TASK OBJECTIVE: Leave the images out. Give every line below again, precisely.

Stored records

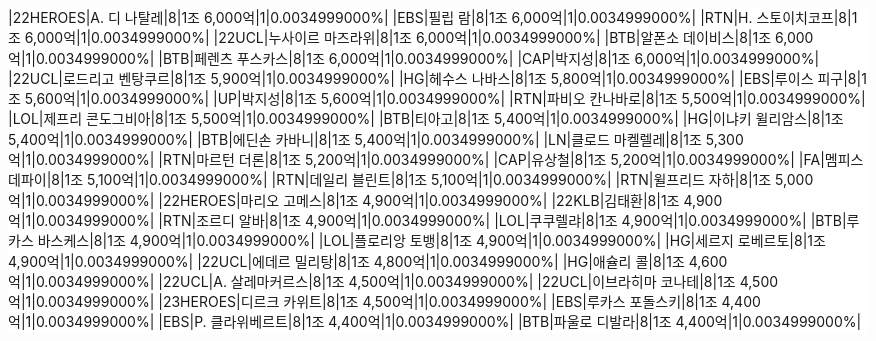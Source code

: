 |22HEROES|A. 디 나탈레|8|1조 6,000억|1|0.0034999000%|
|EBS|필립 람|8|1조 6,000억|1|0.0034999000%|
|RTN|H. 스토이치코프|8|1조 6,000억|1|0.0034999000%|
|22UCL|누사이르 마즈라위|8|1조 6,000억|1|0.0034999000%|
|BTB|알폰소 데이비스|8|1조 6,000억|1|0.0034999000%|
|BTB|페렌츠 푸스카스|8|1조 6,000억|1|0.0034999000%|
|CAP|박지성|8|1조 6,000억|1|0.0034999000%|
|22UCL|로드리고 벤탕쿠르|8|1조 5,900억|1|0.0034999000%|
|HG|헤수스 나바스|8|1조 5,800억|1|0.0034999000%|
|EBS|루이스 피구|8|1조 5,600억|1|0.0034999000%|
|UP|박지성|8|1조 5,600억|1|0.0034999000%|
|RTN|파비오 칸나바로|8|1조 5,500억|1|0.0034999000%|
|LOL|제프리 콘도그비아|8|1조 5,500억|1|0.0034999000%|
|BTB|티아고|8|1조 5,400억|1|0.0034999000%|
|HG|이냐키 윌리암스|8|1조 5,400억|1|0.0034999000%|
|BTB|에딘손 카바니|8|1조 5,400억|1|0.0034999000%|
|LN|클로드 마켈렐레|8|1조 5,300억|1|0.0034999000%|
|RTN|마르턴 더론|8|1조 5,200억|1|0.0034999000%|
|CAP|유상철|8|1조 5,200억|1|0.0034999000%|
|FA|멤피스 데파이|8|1조 5,100억|1|0.0034999000%|
|RTN|데일리 블린트|8|1조 5,100억|1|0.0034999000%|
|RTN|윌프리드 자하|8|1조 5,000억|1|0.0034999000%|
|22HEROES|마리오 고메스|8|1조 4,900억|1|0.0034999000%|
|22KLB|김태환|8|1조 4,900억|1|0.0034999000%|
|RTN|조르디 알바|8|1조 4,900억|1|0.0034999000%|
|LOL|쿠쿠렐랴|8|1조 4,900억|1|0.0034999000%|
|BTB|루카스 바스케스|8|1조 4,900억|1|0.0034999000%|
|LOL|플로리앙 토뱅|8|1조 4,900억|1|0.0034999000%|
|HG|세르지 로베르토|8|1조 4,900억|1|0.0034999000%|
|22UCL|에데르 밀리탕|8|1조 4,800억|1|0.0034999000%|
|HG|애슐리 콜|8|1조 4,600억|1|0.0034999000%|
|22UCL|A. 살레마커르스|8|1조 4,500억|1|0.0034999000%|
|22UCL|이브라히마 코나테|8|1조 4,500억|1|0.0034999000%|
|23HEROES|디르크 카위트|8|1조 4,500억|1|0.0034999000%|
|EBS|루카스 포돌스키|8|1조 4,400억|1|0.0034999000%|
|EBS|P. 클라위베르트|8|1조 4,400억|1|0.0034999000%|
|BTB|파울로 디발라|8|1조 4,400억|1|0.0034999000%|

RESPONSE AREA:
Source code

: |22HEROES|A. 디 나탈레|8|1조 6,000억|1|0.0034999000%|
|EBS|필립 람|8|1조 6,000억|1|0.0034999000%|
|RTN|H. 스토이치코프|8|1조 6,000억|1|0.0034999000%|
|22UCL|누사이르 마즈라위|8|1조 6,000억|1|0.0034999000%|
|BTB|알폰소 데이비스|8|1조 6,000억|1|0.0034999000%|
|BTB|페렌츠 푸스카스|8|1조 6,000억|1|0.0034999000%|
|CAP|박지성|8|1조 6,000억|1|0.0034999000%|
|22UCL|로드리고 벤탕쿠르|8|1조 5,900억|1|0.0034999000%|
|HG|헤수스 나바스|8|1조 5,800억|1|0.0034999000%|
|EBS|루이스 피구|8|1조 5,600억|1|0.0034999000%|
|UP|박지성|8|1조 5,600억|1|0.0034999000%|
|RTN|파비오 칸나바로|8|1조 5,500억|1|0.0034999000%|
|LOL|제프리 콘도그비아|8|1조 5,500억|1|0.0034999000%|
|BTB|티아고|8|1조 5,400억|1|0.0034999000%|
|HG|이냐키 윌리암스|8|1조 5,400억|1|0.0034999000%|
|BTB|에딘손 카바니|8|1조 5,400억|1|0.0034999000%|
|LN|클로드 마켈렐레|8|1조 5,300억|1|0.0034999000%|
|RTN|마르턴 더론|8|1조 5,200억|1|0.0034999000%|
|CAP|유상철|8|1조 5,200억|1|0.0034999000%|
|FA|멤피스 데파이|8|1조 5,100억|1|0.0034999000%|
|RTN|데일리 블린트|8|1조 5,100억|1|0.0034999000%|
|RTN|윌프리드 자하|8|1조 5,000억|1|0.0034999000%|
|22HEROES|마리오 고메스|8|1조 4,900억|1|0.0034999000%|
|22KLB|김태환|8|1조 4,900억|1|0.0034999000%|
|RTN|조르디 알바|8|1조 4,900억|1|0.0034999000%|
|LOL|쿠쿠렐랴|8|1조 4,900억|1|0.0034999000%|
|BTB|루카스 바스케스|8|1조 4,900억|1|0.0034999000%|
|LOL|플로리앙 토뱅|8|1조 4,900억|1|0.0034999000%|
|HG|세르지 로베르토|8|1조 4,900억|1|0.0034999000%|
|22UCL|에데르 밀리탕|8|1조 4,800억|1|0.0034999000%|
|HG|애슐리 콜|8|1조 4,600억|1|0.0034999000%|
|22UCL|A. 살레마커르스|8|1조 4,500억|1|0.0034999000%|
|22UCL|이브라히마 코나테|8|1조 4,500억|1|0.0034999000%|
|23HEROES|디르크 카위트|8|1조 4,500억|1|0.0034999000%|
|EBS|루카스 포돌스키|8|1조 4,400억|1|0.0034999000%|
|EBS|P. 클라위베르트|8|1조 4,400억|1|0.0034999000%|
|BTB|파울로 디발라|8|1조 4,400억|1|0.0034999000%|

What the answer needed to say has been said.